◆ **What is needed**
Copy the records below word for word, from the first line through the line that contains "core server modules.", and leave out any pictures.

(Plain-text document sources)
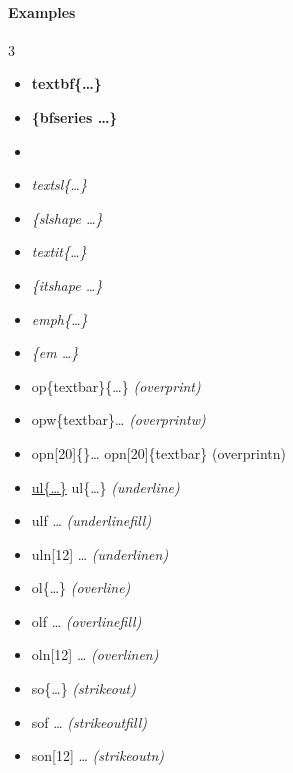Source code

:\documentclass[english,12pt,openany,letterpaper]{book}
\begin{document}
\break

\paragraph{Examples}

\vspace*{-2ex}

\begin{multicols}{3}
\begin{itemize}
	\item \textbf{\bs textbf\{\ldots\}}
	\item {\bfseries \{\bs bfseries \ldots\}}
	\item {}
	\item \textsl{\bs textsl\{\ldots\}}
	\item {\slshape \{\bs slshape \ldots\}}
	\item \textit{\bs textit\{\ldots\}}
	\item {\itshape \{\bs itshape \ldots\}}
	\item \emph{\bs emph\{\ldots\}}
	\item {\em \{\bs em \ldots\}}
\end{itemize}
\end{multicols}

\begin{itemize}
	\item {} \tab \bs op\{\bs textbar\}\{\ldots\} \tab \textit{(\bs overprint)}
	\item \opw{\textbar}\bs opw\{\bs textbar\}\ldots {} \textit{(\bs overprintw)}
	\item \opn[20]{\textbar}\bs opn[20]\{\textbar\}\ldots {} \bs opn[20]\{\bs textbar\} \tab (\bs overprintn)
	\item \ul{\bs ul\{\ldots\}} \tab\bs ul\{\ldots\} \tab \textit{(\bs underline)}
	\item \ulf \bs ulf \ldots {} \textit{(\bs underlinefill)}
	\item \uln[16]\bs uln[12] \ldots {} \textit{(\bs underlinen)}
	\item {} \tab\bs ol\{\ldots\} \tab \textit{(\bs overline)}
	\item \olf \bs olf \ldots {} \textit{(\bs overlinefill)}
	\item \oln[16]\bs oln[12] \ldots {} \textit{(\bs overlinen)}
	\item {} \tab\bs so\{\ldots\} \tab \textit{(\bs strikeout)}
	\item \sof \bs sof \ldots {} \textit{(\bs strikeoutfill)}
	\item \son[16]\bs son[12] \ldots {} \textit{(\bs strikeoutn)}
\end{itemize}
\end{document}
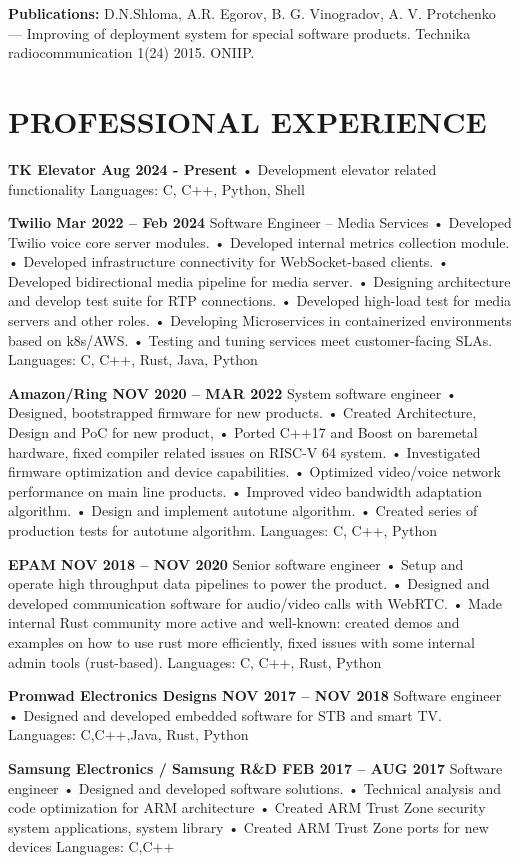 \documentclass{article}
\begin{document}
\textbf{Publications:}
D.N.Shloma, A.R. Egorov, B. G. Vinogradov, A. V. Protchenko — Improving of deployment
system for special software products. Technika radiocommunication 1(24) 2015. ONIIP.

\section{\textsf{PROFESSIONAL EXPERIENCE}}
\textbf{TK Elevator Aug 2024 - Present}
• Development elevator related functionality
Languages: C, C++, Python, Shell

\textbf{Twilio Mar 2022 – Feb 2024}
Software Engineer – Media Services
• Developed Twilio voice core server modules.
• Developed internal metrics collection module.
• Developed infrastructure connectivity for WebSocket-based clients.
• Developed bidirectional media pipeline for media server.
• Designing architecture and develop test suite for RTP connections.
• Developed high-load test for media servers and other roles.
• Developing Microservices in containerized environments based on k8s/AWS.
• Testing and tuning services meet customer-facing SLAs.
Languages: C, C++, Rust, Java, Python

\textbf{Amazon/Ring NOV 2020 – MAR 2022}
System software engineer
• Designed, bootstrapped firmware for new products.
• Created Architecture, Design and PoC for new product,
• Ported C++17 and Boost on baremetal hardware, fixed compiler related issues on RISC-V 64 system.
• Investigated firmware optimization and device capabilities.
• Optimized video/voice network performance on main line products.
• Improved video bandwidth adaptation algorithm.
• Design and implement autotune algorithm.
• Created series of production tests for autotune algorithm.
Languages: C, C++, Python

\textbf{EPAM NOV 2018 – NOV 2020}
Senior software engineer
• Setup and operate high throughput data pipelines to power the product.
• Designed and developed communication software for audio/video calls with WebRTC.
• Made internal Rust community more active and well-known: created demos and examples on how to use rust
more efficiently, fixed issues with some internal admin tools (rust-based).
Languages: C, C++, Rust, Python

\textbf{Promwad Electronics Designs NOV 2017 – NOV 2018}
Software engineer
• Designed and developed embedded software for STB and smart TV.
Languages: C,C++,Java, Rust, Python

\textbf{Samsung Electronics / Samsung R\&D FEB 2017 – AUG 2017}
Software engineer
• Designed and developed software solutions.
• Technical analysis and code optimization for ARM architecture
• Created ARM Trust Zone security system applications, system library
• Created ARM Trust Zone ports for new devices
Languages: C,C++
\end{document}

◆ **Result of this task**
Source code

:\documentclass[english,12pt,openany,letterpaper]{book}
\begin{document}
\break

\paragraph{Examples}

\vspace*{-2ex}

\begin{multicols}{3}
\begin{itemize}
	\item \textbf{\bs textbf\{\ldots\}}
	\item {\bfseries \{\bs bfseries \ldots\}}
	\item {}
	\item \textsl{\bs textsl\{\ldots\}}
	\item {\slshape \{\bs slshape \ldots\}}
	\item \textit{\bs textit\{\ldots\}}
	\item {\itshape \{\bs itshape \ldots\}}
	\item \emph{\bs emph\{\ldots\}}
	\item {\em \{\bs em \ldots\}}
\end{itemize}
\end{multicols}

\begin{itemize}
	\item {} \tab \bs op\{\bs textbar\}\{\ldots\} \tab \textit{(\bs overprint)}
	\item \opw{\textbar}\bs opw\{\bs textbar\}\ldots {} \textit{(\bs overprintw)}
	\item \opn[20]{\textbar}\bs opn[20]\{\textbar\}\ldots {} \bs opn[20]\{\bs textbar\} \tab (\bs overprintn)
	\item \ul{\bs ul\{\ldots\}} \tab\bs ul\{\ldots\} \tab \textit{(\bs underline)}
	\item \ulf \bs ulf \ldots {} \textit{(\bs underlinefill)}
	\item \uln[16]\bs uln[12] \ldots {} \textit{(\bs underlinen)}
	\item {} \tab\bs ol\{\ldots\} \tab \textit{(\bs overline)}
	\item \olf \bs olf \ldots {} \textit{(\bs overlinefill)}
	\item \oln[16]\bs oln[12] \ldots {} \textit{(\bs overlinen)}
	\item {} \tab\bs so\{\ldots\} \tab \textit{(\bs strikeout)}
	\item \sof \bs sof \ldots {} \textit{(\bs strikeoutfill)}
	\item \son[16]\bs son[12] \ldots {} \textit{(\bs strikeoutn)}
\end{itemize}
\end{document}
 \documentclass{article}
\begin{document}
\textbf{Publications:}
D.N.Shloma, A.R. Egorov, B. G. Vinogradov, A. V. Protchenko — Improving of deployment
system for special software products. Technika radiocommunication 1(24) 2015. ONIIP.

\section{\textsf{PROFESSIONAL EXPERIENCE}}
\textbf{TK Elevator Aug 2024 - Present}
• Development elevator related functionality
Languages: C, C++, Python, Shell

\textbf{Twilio Mar 2022 – Feb 2024}
Software Engineer – Media Services
• Developed Twilio voice core server modules.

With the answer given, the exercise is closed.